### The problem
The listing below must be duplicated in full, with nothing altered.

### Record set
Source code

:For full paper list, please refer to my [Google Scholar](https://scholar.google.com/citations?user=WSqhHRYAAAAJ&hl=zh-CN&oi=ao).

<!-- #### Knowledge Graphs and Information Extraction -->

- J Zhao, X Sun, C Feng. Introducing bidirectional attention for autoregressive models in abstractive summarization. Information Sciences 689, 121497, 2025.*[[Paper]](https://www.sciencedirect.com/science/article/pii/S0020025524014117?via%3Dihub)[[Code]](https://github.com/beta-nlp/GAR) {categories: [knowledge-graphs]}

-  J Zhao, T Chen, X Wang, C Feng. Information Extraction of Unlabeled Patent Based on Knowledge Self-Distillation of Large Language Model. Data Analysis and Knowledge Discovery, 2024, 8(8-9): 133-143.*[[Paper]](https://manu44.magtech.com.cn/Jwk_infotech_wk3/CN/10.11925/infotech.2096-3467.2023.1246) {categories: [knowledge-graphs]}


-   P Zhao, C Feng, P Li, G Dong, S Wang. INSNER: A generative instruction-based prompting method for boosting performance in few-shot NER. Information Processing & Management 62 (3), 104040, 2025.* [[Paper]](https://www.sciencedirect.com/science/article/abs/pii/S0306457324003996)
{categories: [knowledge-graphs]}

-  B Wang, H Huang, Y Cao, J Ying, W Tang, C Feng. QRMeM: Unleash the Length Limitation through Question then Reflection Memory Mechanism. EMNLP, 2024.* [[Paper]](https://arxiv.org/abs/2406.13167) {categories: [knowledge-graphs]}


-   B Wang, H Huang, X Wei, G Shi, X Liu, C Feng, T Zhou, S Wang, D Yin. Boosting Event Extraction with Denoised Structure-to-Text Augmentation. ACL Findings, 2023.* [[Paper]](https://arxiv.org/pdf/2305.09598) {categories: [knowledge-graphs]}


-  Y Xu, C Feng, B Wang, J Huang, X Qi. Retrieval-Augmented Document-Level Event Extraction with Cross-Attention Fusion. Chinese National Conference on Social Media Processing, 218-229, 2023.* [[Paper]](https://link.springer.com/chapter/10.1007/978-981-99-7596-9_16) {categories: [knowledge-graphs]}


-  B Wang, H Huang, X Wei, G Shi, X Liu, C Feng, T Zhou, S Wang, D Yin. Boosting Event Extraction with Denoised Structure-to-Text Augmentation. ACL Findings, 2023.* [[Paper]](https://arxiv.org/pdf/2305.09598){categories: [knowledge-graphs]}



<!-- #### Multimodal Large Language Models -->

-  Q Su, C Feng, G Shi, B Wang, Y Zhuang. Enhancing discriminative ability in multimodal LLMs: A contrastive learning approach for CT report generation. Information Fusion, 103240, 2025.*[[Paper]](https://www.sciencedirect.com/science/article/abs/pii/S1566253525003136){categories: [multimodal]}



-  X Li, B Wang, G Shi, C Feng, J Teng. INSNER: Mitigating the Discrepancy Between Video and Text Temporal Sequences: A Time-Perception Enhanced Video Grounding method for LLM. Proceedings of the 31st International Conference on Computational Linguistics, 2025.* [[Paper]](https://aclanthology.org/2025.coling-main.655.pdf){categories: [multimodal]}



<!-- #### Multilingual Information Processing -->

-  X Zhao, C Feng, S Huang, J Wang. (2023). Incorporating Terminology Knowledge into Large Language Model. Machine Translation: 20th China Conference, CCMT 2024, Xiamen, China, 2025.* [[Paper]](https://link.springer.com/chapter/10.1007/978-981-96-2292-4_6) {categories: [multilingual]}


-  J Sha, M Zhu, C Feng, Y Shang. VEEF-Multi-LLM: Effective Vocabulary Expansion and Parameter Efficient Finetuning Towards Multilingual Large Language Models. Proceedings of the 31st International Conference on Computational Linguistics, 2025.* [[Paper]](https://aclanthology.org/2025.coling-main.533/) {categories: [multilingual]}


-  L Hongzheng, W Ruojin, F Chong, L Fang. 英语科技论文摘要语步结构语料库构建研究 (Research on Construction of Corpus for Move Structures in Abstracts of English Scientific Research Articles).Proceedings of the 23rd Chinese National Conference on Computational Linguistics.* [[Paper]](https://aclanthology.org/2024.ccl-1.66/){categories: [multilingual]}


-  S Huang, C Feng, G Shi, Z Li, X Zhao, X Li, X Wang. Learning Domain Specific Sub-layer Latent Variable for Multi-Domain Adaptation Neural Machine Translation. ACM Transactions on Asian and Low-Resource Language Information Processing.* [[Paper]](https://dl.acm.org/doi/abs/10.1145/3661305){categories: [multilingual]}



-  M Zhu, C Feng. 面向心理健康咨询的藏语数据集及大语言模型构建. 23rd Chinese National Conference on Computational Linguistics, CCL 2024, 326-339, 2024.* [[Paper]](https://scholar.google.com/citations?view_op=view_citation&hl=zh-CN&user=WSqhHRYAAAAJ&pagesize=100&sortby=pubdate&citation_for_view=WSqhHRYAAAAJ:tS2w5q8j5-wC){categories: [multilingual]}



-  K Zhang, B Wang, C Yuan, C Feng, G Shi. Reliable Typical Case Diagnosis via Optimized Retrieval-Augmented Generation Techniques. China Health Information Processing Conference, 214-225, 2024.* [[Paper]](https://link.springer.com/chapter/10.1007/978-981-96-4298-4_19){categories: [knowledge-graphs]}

### Answer for this exercise
Source code

:For full paper list, please refer to my [Google Scholar](https://scholar.google.com/citations?user=WSqhHRYAAAAJ&hl=zh-CN&oi=ao).

<!-- #### Knowledge Graphs and Information Extraction -->

- J Zhao, X Sun, C Feng. Introducing bidirectional attention for autoregressive models in abstractive summarization. Information Sciences 689, 121497, 2025.*[[Paper]](https://www.sciencedirect.com/science/article/pii/S0020025524014117?via%3Dihub)[[Code]](https://github.com/beta-nlp/GAR) {categories: [knowledge-graphs]}

-  J Zhao, T Chen, X Wang, C Feng. Information Extraction of Unlabeled Patent Based on Knowledge Self-Distillation of Large Language Model. Data Analysis and Knowledge Discovery, 2024, 8(8-9): 133-143.*[[Paper]](https://manu44.magtech.com.cn/Jwk_infotech_wk3/CN/10.11925/infotech.2096-3467.2023.1246) {categories: [knowledge-graphs]}


-   P Zhao, C Feng, P Li, G Dong, S Wang. INSNER: A generative instruction-based prompting method for boosting performance in few-shot NER. Information Processing & Management 62 (3), 104040, 2025.* [[Paper]](https://www.sciencedirect.com/science/article/abs/pii/S0306457324003996)
{categories: [knowledge-graphs]}

-  B Wang, H Huang, Y Cao, J Ying, W Tang, C Feng. QRMeM: Unleash the Length Limitation through Question then Reflection Memory Mechanism. EMNLP, 2024.* [[Paper]](https://arxiv.org/abs/2406.13167) {categories: [knowledge-graphs]}


-   B Wang, H Huang, X Wei, G Shi, X Liu, C Feng, T Zhou, S Wang, D Yin. Boosting Event Extraction with Denoised Structure-to-Text Augmentation. ACL Findings, 2023.* [[Paper]](https://arxiv.org/pdf/2305.09598) {categories: [knowledge-graphs]}


-  Y Xu, C Feng, B Wang, J Huang, X Qi. Retrieval-Augmented Document-Level Event Extraction with Cross-Attention Fusion. Chinese National Conference on Social Media Processing, 218-229, 2023.* [[Paper]](https://link.springer.com/chapter/10.1007/978-981-99-7596-9_16) {categories: [knowledge-graphs]}


-  B Wang, H Huang, X Wei, G Shi, X Liu, C Feng, T Zhou, S Wang, D Yin. Boosting Event Extraction with Denoised Structure-to-Text Augmentation. ACL Findings, 2023.* [[Paper]](https://arxiv.org/pdf/2305.09598){categories: [knowledge-graphs]}



<!-- #### Multimodal Large Language Models -->

-  Q Su, C Feng, G Shi, B Wang, Y Zhuang. Enhancing discriminative ability in multimodal LLMs: A contrastive learning approach for CT report generation. Information Fusion, 103240, 2025.*[[Paper]](https://www.sciencedirect.com/science/article/abs/pii/S1566253525003136){categories: [multimodal]}



-  X Li, B Wang, G Shi, C Feng, J Teng. INSNER: Mitigating the Discrepancy Between Video and Text Temporal Sequences: A Time-Perception Enhanced Video Grounding method for LLM. Proceedings of the 31st International Conference on Computational Linguistics, 2025.* [[Paper]](https://aclanthology.org/2025.coling-main.655.pdf){categories: [multimodal]}



<!-- #### Multilingual Information Processing -->

-  X Zhao, C Feng, S Huang, J Wang. (2023). Incorporating Terminology Knowledge into Large Language Model. Machine Translation: 20th China Conference, CCMT 2024, Xiamen, China, 2025.* [[Paper]](https://link.springer.com/chapter/10.1007/978-981-96-2292-4_6) {categories: [multilingual]}


-  J Sha, M Zhu, C Feng, Y Shang. VEEF-Multi-LLM: Effective Vocabulary Expansion and Parameter Efficient Finetuning Towards Multilingual Large Language Models. Proceedings of the 31st International Conference on Computational Linguistics, 2025.* [[Paper]](https://aclanthology.org/2025.coling-main.533/) {categories: [multilingual]}


-  L Hongzheng, W Ruojin, F Chong, L Fang. 英语科技论文摘要语步结构语料库构建研究 (Research on Construction of Corpus for Move Structures in Abstracts of English Scientific Research Articles).Proceedings of the 23rd Chinese National Conference on Computational Linguistics.* [[Paper]](https://aclanthology.org/2024.ccl-1.66/){categories: [multilingual]}


-  S Huang, C Feng, G Shi, Z Li, X Zhao, X Li, X Wang. Learning Domain Specific Sub-layer Latent Variable for Multi-Domain Adaptation Neural Machine Translation. ACM Transactions on Asian and Low-Resource Language Information Processing.* [[Paper]](https://dl.acm.org/doi/abs/10.1145/3661305){categories: [multilingual]}



-  M Zhu, C Feng. 面向心理健康咨询的藏语数据集及大语言模型构建. 23rd Chinese National Conference on Computational Linguistics, CCL 2024, 326-339, 2024.* [[Paper]](https://scholar.google.com/citations?view_op=view_citation&hl=zh-CN&user=WSqhHRYAAAAJ&pagesize=100&sortby=pubdate&citation_for_view=WSqhHRYAAAAJ:tS2w5q8j5-wC){categories: [multilingual]}



-  K Zhang, B Wang, C Yuan, C Feng, G Shi. Reliable Typical Case Diagnosis via Optimized Retrieval-Augmented Generation Techniques. China Health Information Processing Conference, 214-225, 2024.* [[Paper]](https://link.springer.com/chapter/10.1007/978-981-96-4298-4_19){categories: [knowledge-graphs]}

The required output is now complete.